There have been 35 deaths from West Nile encephalitis Chicago (8), suburban Cook County (15), Fulton County (2) and one each from DuPage, Effingham, Jackson, Knox, Lake, Macon, Madison, Moultrie, Sangamon and White counties.
Cases announced today follow:
SUBURBAN (NORTHERN) COOK COUNTY: A 62-year-old man, who was hospitalized with West Nile encephalitis; and a 60-year-old woman with West Nile fever, who was not hospitalized.
SUBURBAN (SOUTHERN) COOK COUNTY: An 82-year-old woman, who was hospitalized with West Nile fever; an 80-year-old woman, who was hospitalized with West Nile encephalitis; a 46-year-old man, who was hospitalized; and a 40-year-old man with West Nile fever, who was not hospitalized.
MACON COUNTY: A 66-year-old man, who was hospitalized with West Nile encephalitis.

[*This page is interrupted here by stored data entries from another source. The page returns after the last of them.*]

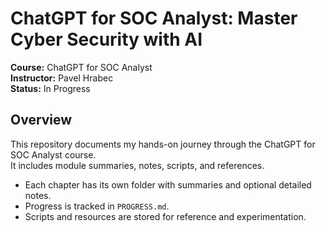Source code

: # ChatGPT for SOC Analyst: Master Cyber Security with AI

**Course:** ChatGPT for SOC Analyst  
**Instructor:** Pavel Hrabec  
**Status:** In Progress

## Overview

This repository documents my hands-on journey through the ChatGPT for SOC Analyst course.  
It includes module summaries, notes, scripts, and references.

- Each chapter has its own folder with summaries and optional detailed notes.
- Progress is tracked in `PROGRESS.md`.
- Scripts and resources are stored for reference and experimentation.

MCLEAN COUNTY: A 42-year-old woman, who was not hospitalized.
SANGAMON COUNTY: A 75-year-old man, who was hospitalized with West Nile fever.
A complete listing of the positive birds, mosquito batches, horses and humans identified so far in Illinois, by county, is available on the Department's Web site at <www.idph.state.il.us>. Go to the West Nile virus page and select "2002" under surveillance.

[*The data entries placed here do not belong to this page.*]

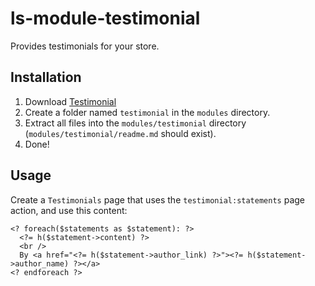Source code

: # ls-module-testimonial
Provides testimonials for your store.

## Installation
1. Download [Testimonial](https://github.com/limewheel/ls-module-testimonial/zipball/master)
1. Create a folder named `testimonial` in the `modules` directory.
1. Extract all files into the `modules/testimonial` directory (`modules/testimonial/readme.md` should exist).
1. Done!

## Usage
Create a `Testimonials` page that uses the `testimonial:statements` page action, and use this content:

	<? foreach($statements as $statement): ?>
	  <?= h($statement->content) ?>
	  <br />
	  By <a href="<?= h($statement->author_link) ?>"><?= h($statement->author_name) ?></a>
	<? endforeach ?>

Dr. John R. Lumpkin, state public health director, reminded Illinoisans it was still important to take the following steps to reduce the chance of mosquito bites until their area experiences a hard frost:
The Culex or house mosquito, which can carry West Nile virus or St. Louis encephalitis virus, breeds in warm, stagnant water and remains active and biting until there is a hard frost. As the temperatures dip below 60 degrees at night and in early morning, the mosquitoes' feeding habits change from seeking blood meals, which they use for reproduction, to sugar meals from plants that help sustain them over winter.
Dr. Lumpkin said most people who get infected with West Nile virus have either no symptoms or mild symptoms, but a few individuals may develop a more severe form of the disease, such as encephalitis or meningitis.

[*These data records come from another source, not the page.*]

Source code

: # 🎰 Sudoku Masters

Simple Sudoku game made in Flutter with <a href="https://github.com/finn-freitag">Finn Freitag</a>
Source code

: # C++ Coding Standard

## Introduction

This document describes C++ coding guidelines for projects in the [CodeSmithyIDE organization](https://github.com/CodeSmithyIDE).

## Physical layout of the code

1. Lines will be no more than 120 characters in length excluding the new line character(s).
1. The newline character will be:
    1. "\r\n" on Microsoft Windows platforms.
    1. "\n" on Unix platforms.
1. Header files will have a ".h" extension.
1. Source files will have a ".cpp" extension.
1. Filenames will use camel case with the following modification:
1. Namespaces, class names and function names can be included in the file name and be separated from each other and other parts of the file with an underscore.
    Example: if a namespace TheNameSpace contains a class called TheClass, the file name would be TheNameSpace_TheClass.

Most people infected with West Nile virus have no clinical symptoms of illness, but some may become ill three to 14 days after the bite of an infected mosquito. Infections can be mild and include fever, headache and body aches, or severe and marked by headache, high fever, neck stiffness, stupor, convulsions, muscle weakness, paralysis and, rarely, death. Serious West Nile virus illness is most often present in individuals 50 years of age or older.
A total of 513 birds, 528 mosquito batches and 431 horses in 98 Illinois counties have tested positive this year for the virus since surveillance for the mosquito-transmitted virus began on May 1.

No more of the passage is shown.